Top of SUPPLIED RECORDS
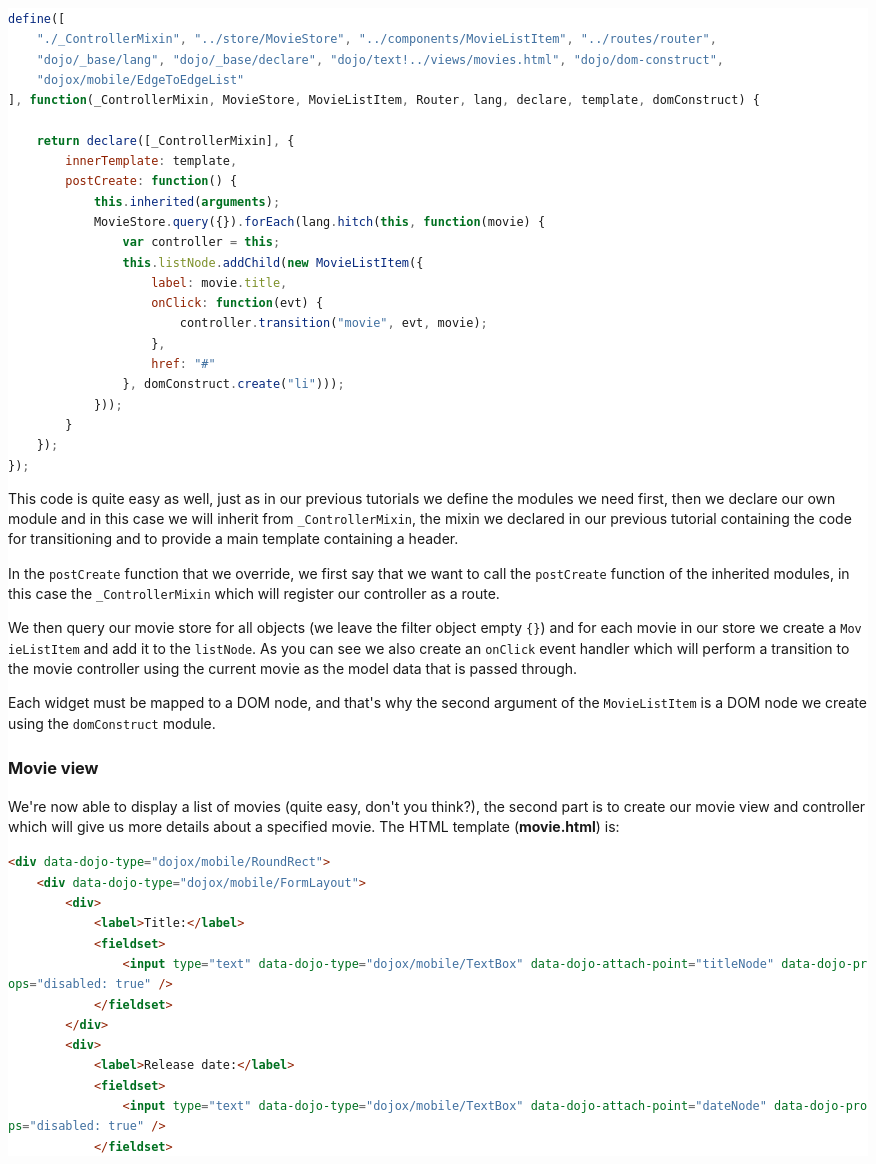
 ```javascript
define([
    "./_ControllerMixin", "../store/MovieStore", "../components/MovieListItem", "../routes/router",
    "dojo/_base/lang", "dojo/_base/declare", "dojo/text!../views/movies.html", "dojo/dom-construct",
    "dojox/mobile/EdgeToEdgeList"
], function(_ControllerMixin, MovieStore, MovieListItem, Router, lang, declare, template, domConstruct) {

    return declare([_ControllerMixin], {
        innerTemplate: template,
        postCreate: function() {
            this.inherited(arguments);
            MovieStore.query({}).forEach(lang.hitch(this, function(movie) {
                var controller = this;
                this.listNode.addChild(new MovieListItem({
                    label: movie.title,
                    onClick: function(evt) {
                        controller.transition("movie", evt, movie);
                    },
                    href: "#"
                }, domConstruct.create("li")));
            }));
        }
    });
});
```

This code is quite easy as well, just as in our previous tutorials we define the modules we need first, then we declare our own module and in this case we will inherit from `_ControllerMixin`, the mixin we declared in our previous tutorial containing the code for transitioning and to provide a main template containing a header.

In the `postCreate` function that we override, we first say that we want to call the `postCreate` function of the inherited modules, in this case the `_ControllerMixin` which will register our controller as a route.

We then query our movie store for all objects (we leave the filter object empty `{}`) and for each movie in our store we create a `MovieListItem` and add it to the `listNode`. As you can see we also create an `onClick` event handler which will perform a transition to the movie controller using the current movie as the model data that is passed through.

Each widget must be mapped to a DOM node, and that's why the second argument of the `MovieListItem` is a DOM node we create using the `domConstruct` module.

### Movie view

We're now able to display a list of movies (quite easy, don't you think?), the second part is to create our movie view and controller which will give us more details about a specified movie. The HTML template (**movie.html**) is:

```html
<div data-dojo-type="dojox/mobile/RoundRect">
    <div data-dojo-type="dojox/mobile/FormLayout">
        <div>
            <label>Title:</label>
            <fieldset>
                <input type="text" data-dojo-type="dojox/mobile/TextBox" data-dojo-attach-point="titleNode" data-dojo-props="disabled: true" />
            </fieldset>
        </div>
        <div>
            <label>Release date:</label>
            <fieldset>
                <input type="text" data-dojo-type="dojox/mobile/TextBox" data-dojo-attach-point="dateNode" data-dojo-props="disabled: true" />
            </fieldset>
```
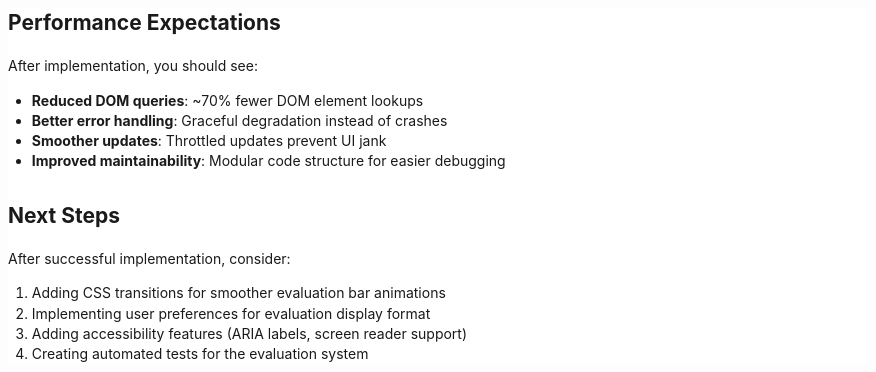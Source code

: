 ## Performance Expectations

After implementation, you should see:

- **Reduced DOM queries**: ~70% fewer DOM element lookups
- **Better error handling**: Graceful degradation instead of crashes
- **Smoother updates**: Throttled updates prevent UI jank
- **Improved maintainability**: Modular code structure for easier debugging

## Next Steps

After successful implementation, consider:

1. Adding CSS transitions for smoother evaluation bar animations
2. Implementing user preferences for evaluation display format
3. Adding accessibility features (ARIA labels, screen reader support)
4. Creating automated tests for the evaluation system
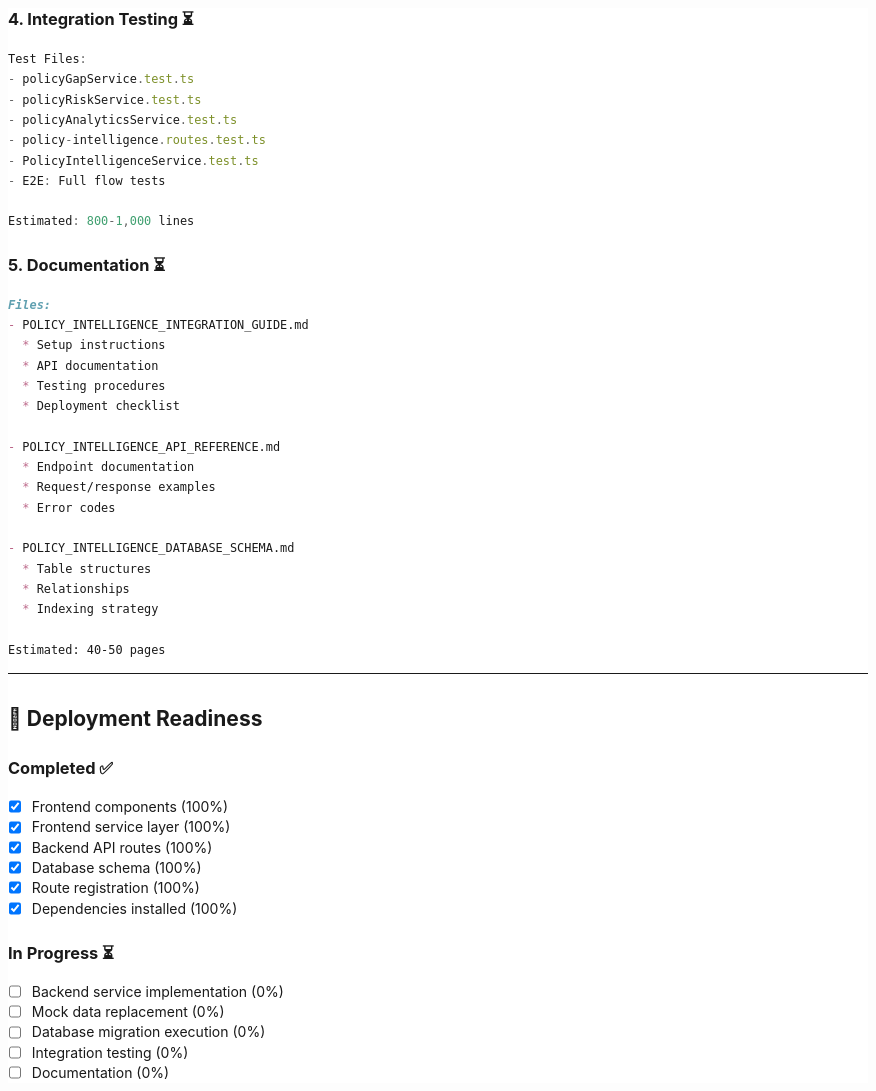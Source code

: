 ### **4. Integration Testing** ⏳
```typescript
Test Files:
- policyGapService.test.ts
- policyRiskService.test.ts
- policyAnalyticsService.test.ts
- policy-intelligence.routes.test.ts
- PolicyIntelligenceService.test.ts
- E2E: Full flow tests

Estimated: 800-1,000 lines
```

### **5. Documentation** ⏳
```markdown
Files:
- POLICY_INTELLIGENCE_INTEGRATION_GUIDE.md
  * Setup instructions
  * API documentation
  * Testing procedures
  * Deployment checklist
  
- POLICY_INTELLIGENCE_API_REFERENCE.md
  * Endpoint documentation
  * Request/response examples
  * Error codes
  
- POLICY_INTELLIGENCE_DATABASE_SCHEMA.md
  * Table structures
  * Relationships
  * Indexing strategy

Estimated: 40-50 pages
```

---

## 🚀 **Deployment Readiness**

### **Completed** ✅
- [x] Frontend components (100%)
- [x] Frontend service layer (100%)
- [x] Backend API routes (100%)
- [x] Database schema (100%)
- [x] Route registration (100%)
- [x] Dependencies installed (100%)

### **In Progress** ⏳
- [ ] Backend service implementation (0%)
- [ ] Mock data replacement (0%)
- [ ] Database migration execution (0%)
- [ ] Integration testing (0%)
- [ ] Documentation (0%)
Bottom of SUPPLIED RECORDS
__DIRECTIONS FOR THIS TASK__:
Using the data above, return every line that contains the string "then".

__ANSWER TO THIS PROBLEM__:
This code is quite easy as well, just as in our previous tutorials we define the modules we need first, then we declare our own module and in this case we will inherit from `_ControllerMixin`, the mixin we declared in our previous tutorial containing the code for transitioning and to provide a main template containing a header.
We then query our movie store for all objects (we leave the filter object empty `{}`) and for each movie in our store we create a `MovieListItem` and add it to the `listNode`. As you can see we also create an `onClick` event handler which will perform a transition to the movie controller using the current movie as the model data that is passed through.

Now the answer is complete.